Using Linux for Drive Imaging

An idea that has been hiding out in one of my mind’s recesses is using Linux as a platform for imaging hard drives. The DOS based drive image programs (Ghost, DriveImage, etc.) seem to run into lots of problems supporting newer hardware and ideas such as booting from CD or USB drive , supporting multiple NICs, storing and recalling images over a network, etc. While more modern solutions such as Acronis True Image are WinPE based they have not seen the same widespread adoption and remain proprietary solutions that lock up your image data in some non-standard format.

I would like to see the expertise from creating “live” linux CDs (and USB drives) such as those from Knoppix and Ubuntu used to make a specialty distribution for use in PC hard drive imaging. The ideal solution would have varying levels of compression, a decent user interface, just work out of the box for most users and support storing to and recalling from any SMB/CIFS fileshare. Users should not need any prior experience with linux for basic usage but the distribution should support advanced topics such as multicasting and PXE booting to aid in large deployments. Of course you could give this away and still have an entire business model surrounding support and training on the product for business users.

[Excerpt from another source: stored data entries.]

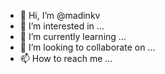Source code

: - 👋 Hi, I’m @madinkv
- 👀 I’m interested in ...
- 🌱 I’m currently learning ...
- 💞️ I’m looking to collaborate on ...
- 📫 How to reach me ...

<!---
madinkv/madinkv is a ✨ special ✨ repository because its `README.md` (this file) appears on your GitHub profile.
You can click the Preview link to take a look at your changes.
--->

In my search for a product such as this the closest thing I could locate was the G4L “Ghost for Linux” project. This porject proves there is interest in a program like this but it is really quite unpolished, especially in the UI end and support for anything out of the ordinary like booting from USB. There is no reason that single purpose linux distributions need to be ugly. As Knoppix and Ubuntu have prooven you can get a linux GUI onto a CD with plenty of room left for software.